About this exercise: Beneath this instruction is a block of data; output from it exactly the lines that run from the one containing "distribution differs from" through the one containing "Transformer models, computing", inclusive.

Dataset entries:
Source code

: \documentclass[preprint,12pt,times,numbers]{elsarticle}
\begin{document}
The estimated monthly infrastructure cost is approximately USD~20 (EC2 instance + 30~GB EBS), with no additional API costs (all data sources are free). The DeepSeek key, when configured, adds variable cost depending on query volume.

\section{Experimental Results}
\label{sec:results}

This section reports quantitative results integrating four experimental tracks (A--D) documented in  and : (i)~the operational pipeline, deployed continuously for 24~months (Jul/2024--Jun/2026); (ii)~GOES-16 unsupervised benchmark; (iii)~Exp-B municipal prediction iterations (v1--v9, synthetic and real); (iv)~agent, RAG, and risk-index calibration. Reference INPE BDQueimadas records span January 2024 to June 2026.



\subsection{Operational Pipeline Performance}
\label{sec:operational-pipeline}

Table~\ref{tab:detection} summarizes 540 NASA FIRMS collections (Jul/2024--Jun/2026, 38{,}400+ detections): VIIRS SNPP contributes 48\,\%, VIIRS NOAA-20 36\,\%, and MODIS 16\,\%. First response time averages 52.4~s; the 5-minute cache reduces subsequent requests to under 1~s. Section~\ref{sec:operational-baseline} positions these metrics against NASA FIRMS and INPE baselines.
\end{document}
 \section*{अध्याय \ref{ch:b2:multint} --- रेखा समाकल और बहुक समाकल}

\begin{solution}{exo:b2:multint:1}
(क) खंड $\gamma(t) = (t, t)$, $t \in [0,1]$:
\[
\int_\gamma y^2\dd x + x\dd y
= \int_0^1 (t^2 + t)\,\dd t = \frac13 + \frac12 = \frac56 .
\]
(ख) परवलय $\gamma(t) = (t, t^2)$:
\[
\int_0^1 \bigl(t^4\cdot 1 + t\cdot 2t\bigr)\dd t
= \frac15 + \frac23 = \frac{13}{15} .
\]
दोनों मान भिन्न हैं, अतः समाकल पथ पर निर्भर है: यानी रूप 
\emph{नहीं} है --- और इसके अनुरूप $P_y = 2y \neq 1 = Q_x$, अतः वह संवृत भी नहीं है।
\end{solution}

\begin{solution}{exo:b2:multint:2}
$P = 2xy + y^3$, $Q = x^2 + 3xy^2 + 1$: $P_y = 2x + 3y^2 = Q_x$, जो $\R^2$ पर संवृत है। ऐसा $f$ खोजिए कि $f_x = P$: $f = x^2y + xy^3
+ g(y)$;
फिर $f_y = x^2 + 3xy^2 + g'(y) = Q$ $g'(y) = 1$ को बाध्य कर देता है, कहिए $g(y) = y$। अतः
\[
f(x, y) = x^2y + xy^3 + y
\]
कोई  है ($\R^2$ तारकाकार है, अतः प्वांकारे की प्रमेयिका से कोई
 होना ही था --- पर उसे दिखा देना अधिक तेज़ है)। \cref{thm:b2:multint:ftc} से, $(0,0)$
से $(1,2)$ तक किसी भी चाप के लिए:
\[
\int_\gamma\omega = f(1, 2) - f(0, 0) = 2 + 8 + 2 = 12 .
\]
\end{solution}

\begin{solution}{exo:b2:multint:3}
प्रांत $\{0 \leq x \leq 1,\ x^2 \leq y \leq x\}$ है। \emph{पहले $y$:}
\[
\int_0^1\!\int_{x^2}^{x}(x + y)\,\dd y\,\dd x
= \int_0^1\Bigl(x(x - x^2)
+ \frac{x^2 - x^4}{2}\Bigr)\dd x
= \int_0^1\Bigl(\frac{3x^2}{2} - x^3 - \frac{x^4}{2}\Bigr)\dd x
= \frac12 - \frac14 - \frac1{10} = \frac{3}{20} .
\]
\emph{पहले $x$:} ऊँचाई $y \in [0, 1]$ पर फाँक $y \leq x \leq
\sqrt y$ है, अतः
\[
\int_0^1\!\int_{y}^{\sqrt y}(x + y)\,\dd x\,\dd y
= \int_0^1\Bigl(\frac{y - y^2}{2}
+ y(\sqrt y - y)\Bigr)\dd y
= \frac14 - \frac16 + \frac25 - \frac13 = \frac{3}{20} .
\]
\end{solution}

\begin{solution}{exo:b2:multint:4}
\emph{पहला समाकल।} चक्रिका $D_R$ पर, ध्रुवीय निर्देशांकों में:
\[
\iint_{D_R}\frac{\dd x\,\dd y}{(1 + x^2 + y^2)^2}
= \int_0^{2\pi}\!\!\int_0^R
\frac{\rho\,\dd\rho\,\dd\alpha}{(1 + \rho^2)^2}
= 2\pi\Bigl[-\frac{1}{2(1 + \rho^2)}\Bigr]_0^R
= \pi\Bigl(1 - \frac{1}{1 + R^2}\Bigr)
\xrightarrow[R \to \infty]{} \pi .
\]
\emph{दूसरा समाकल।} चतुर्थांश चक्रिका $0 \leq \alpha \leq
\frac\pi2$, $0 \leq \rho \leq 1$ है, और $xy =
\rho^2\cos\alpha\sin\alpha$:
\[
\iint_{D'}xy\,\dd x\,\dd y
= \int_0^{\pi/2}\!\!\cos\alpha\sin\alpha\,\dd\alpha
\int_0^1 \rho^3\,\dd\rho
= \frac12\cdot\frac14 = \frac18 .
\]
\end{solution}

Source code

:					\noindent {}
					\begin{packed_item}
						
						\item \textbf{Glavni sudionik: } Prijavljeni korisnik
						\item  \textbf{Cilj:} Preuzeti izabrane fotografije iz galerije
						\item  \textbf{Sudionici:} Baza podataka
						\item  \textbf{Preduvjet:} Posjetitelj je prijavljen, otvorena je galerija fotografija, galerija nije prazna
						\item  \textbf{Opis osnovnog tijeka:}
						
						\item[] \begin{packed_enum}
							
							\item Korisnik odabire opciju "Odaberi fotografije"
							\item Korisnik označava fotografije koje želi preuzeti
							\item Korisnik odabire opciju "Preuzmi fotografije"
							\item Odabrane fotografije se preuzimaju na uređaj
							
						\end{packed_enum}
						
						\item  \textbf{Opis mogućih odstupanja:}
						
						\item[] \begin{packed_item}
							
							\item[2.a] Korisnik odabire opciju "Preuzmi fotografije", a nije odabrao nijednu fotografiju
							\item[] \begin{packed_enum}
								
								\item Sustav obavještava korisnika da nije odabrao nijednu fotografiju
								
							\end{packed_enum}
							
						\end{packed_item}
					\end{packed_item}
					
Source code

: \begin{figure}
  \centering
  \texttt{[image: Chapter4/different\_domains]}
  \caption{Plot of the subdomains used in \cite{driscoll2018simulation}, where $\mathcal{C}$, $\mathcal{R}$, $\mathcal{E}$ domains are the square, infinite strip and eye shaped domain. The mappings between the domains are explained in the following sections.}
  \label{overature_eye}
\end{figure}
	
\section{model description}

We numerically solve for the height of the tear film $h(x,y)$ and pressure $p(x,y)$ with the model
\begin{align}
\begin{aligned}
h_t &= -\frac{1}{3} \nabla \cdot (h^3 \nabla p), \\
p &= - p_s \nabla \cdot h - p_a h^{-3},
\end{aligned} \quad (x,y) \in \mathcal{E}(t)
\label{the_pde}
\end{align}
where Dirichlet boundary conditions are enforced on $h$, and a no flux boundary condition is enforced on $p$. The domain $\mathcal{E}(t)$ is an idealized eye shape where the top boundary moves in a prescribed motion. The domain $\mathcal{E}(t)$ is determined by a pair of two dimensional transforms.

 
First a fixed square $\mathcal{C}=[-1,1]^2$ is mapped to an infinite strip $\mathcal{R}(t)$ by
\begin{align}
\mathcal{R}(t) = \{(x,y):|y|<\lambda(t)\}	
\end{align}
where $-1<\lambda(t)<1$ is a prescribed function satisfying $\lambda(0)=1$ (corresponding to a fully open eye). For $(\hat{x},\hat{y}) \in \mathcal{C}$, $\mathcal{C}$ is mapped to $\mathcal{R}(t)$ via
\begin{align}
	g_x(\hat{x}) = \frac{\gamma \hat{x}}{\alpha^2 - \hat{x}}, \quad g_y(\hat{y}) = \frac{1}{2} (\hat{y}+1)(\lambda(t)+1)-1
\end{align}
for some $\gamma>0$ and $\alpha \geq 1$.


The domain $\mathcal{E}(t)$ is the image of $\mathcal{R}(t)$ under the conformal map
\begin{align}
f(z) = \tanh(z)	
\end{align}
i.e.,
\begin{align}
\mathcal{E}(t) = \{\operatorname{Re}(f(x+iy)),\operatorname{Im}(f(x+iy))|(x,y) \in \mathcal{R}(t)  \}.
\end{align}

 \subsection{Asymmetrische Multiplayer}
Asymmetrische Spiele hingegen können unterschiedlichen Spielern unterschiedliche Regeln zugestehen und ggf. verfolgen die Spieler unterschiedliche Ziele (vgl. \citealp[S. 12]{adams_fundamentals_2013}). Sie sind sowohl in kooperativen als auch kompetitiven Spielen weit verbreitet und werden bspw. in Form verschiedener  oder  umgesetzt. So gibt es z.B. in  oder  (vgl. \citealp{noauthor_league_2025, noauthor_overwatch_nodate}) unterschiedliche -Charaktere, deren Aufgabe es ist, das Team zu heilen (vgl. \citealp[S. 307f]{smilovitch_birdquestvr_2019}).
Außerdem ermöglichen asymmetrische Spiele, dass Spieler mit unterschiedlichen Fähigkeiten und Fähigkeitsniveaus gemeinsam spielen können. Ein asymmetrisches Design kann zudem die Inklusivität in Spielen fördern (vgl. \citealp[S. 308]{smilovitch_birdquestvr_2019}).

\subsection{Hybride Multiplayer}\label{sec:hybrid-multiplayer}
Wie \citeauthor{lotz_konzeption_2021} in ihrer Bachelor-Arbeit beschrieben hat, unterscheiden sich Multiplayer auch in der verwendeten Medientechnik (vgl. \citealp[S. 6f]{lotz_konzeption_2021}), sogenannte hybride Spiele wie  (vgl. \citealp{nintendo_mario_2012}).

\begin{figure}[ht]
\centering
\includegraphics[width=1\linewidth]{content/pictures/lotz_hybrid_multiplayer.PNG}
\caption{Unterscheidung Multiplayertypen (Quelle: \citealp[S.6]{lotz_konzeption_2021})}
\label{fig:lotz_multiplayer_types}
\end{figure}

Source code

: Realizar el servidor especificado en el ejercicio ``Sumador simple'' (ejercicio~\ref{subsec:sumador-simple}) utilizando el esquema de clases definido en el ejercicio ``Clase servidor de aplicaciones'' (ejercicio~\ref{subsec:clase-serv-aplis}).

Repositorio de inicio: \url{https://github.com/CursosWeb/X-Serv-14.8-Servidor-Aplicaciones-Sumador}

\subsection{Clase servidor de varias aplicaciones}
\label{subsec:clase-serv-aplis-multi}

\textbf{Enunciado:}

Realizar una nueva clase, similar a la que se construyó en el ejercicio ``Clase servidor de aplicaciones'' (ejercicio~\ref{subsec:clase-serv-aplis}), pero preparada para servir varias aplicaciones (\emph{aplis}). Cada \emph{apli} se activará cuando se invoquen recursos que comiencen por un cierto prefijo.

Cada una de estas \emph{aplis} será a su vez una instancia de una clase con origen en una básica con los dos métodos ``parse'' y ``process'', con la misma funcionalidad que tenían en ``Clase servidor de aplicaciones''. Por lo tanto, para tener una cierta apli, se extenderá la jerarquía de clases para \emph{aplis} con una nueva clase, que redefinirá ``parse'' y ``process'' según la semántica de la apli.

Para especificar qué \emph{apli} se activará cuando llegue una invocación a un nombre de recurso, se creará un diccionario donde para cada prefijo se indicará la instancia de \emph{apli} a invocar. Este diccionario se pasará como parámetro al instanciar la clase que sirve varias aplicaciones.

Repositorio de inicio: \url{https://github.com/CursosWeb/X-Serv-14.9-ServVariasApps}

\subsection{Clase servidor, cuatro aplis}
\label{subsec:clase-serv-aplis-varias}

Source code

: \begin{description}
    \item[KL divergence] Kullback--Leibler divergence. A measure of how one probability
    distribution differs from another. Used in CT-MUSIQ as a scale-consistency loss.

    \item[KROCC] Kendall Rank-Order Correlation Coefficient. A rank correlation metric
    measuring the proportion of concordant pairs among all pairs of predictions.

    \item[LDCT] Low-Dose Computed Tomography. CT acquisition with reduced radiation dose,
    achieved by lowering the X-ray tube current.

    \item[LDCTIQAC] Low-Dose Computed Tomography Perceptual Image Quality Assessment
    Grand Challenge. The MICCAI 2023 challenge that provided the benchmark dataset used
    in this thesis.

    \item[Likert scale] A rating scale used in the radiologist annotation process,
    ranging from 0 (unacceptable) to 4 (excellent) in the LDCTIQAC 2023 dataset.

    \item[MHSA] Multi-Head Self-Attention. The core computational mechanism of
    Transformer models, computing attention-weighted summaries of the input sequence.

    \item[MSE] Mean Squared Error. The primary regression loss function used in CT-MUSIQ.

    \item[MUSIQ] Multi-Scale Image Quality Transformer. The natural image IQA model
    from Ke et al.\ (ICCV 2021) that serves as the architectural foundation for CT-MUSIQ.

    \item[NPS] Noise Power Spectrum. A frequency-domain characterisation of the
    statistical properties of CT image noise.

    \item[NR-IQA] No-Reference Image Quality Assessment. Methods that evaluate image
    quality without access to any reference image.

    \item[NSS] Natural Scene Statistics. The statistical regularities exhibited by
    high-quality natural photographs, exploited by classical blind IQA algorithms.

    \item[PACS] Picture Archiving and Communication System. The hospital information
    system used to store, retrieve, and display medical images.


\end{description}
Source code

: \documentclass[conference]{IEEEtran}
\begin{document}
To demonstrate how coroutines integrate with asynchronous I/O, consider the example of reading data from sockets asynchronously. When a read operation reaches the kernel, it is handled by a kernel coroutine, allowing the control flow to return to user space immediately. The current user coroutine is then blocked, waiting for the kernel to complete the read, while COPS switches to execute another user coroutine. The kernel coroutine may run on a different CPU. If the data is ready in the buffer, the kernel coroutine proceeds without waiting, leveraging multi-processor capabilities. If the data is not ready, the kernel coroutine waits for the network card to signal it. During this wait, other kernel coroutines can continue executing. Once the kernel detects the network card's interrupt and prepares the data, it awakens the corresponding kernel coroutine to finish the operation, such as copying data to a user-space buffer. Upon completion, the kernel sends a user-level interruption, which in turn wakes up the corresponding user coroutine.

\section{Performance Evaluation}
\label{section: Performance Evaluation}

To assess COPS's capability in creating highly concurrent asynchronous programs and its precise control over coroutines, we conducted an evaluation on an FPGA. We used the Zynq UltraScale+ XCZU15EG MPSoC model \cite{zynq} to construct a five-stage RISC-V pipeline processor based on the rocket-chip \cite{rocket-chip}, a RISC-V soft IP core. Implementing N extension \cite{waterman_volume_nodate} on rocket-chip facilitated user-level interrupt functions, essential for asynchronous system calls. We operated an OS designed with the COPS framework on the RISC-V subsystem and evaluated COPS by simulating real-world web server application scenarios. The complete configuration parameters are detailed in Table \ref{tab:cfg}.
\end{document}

Output below:
    distribution differs from another. Used in CT-MUSIQ as a scale-consistency loss.

    \item[KROCC] Kendall Rank-Order Correlation Coefficient. A rank correlation metric
    measuring the proportion of concordant pairs among all pairs of predictions.

    \item[LDCT] Low-Dose Computed Tomography. CT acquisition with reduced radiation dose,
    achieved by lowering the X-ray tube current.

    \item[LDCTIQAC] Low-Dose Computed Tomography Perceptual Image Quality Assessment
    Grand Challenge. The MICCAI 2023 challenge that provided the benchmark dataset used
    in this thesis.

    \item[Likert scale] A rating scale used in the radiologist annotation process,
    ranging from 0 (unacceptable) to 4 (excellent) in the LDCTIQAC 2023 dataset.

    \item[MHSA] Multi-Head Self-Attention. The core computational mechanism of
    Transformer models, computing attention-weighted summaries of the input sequence.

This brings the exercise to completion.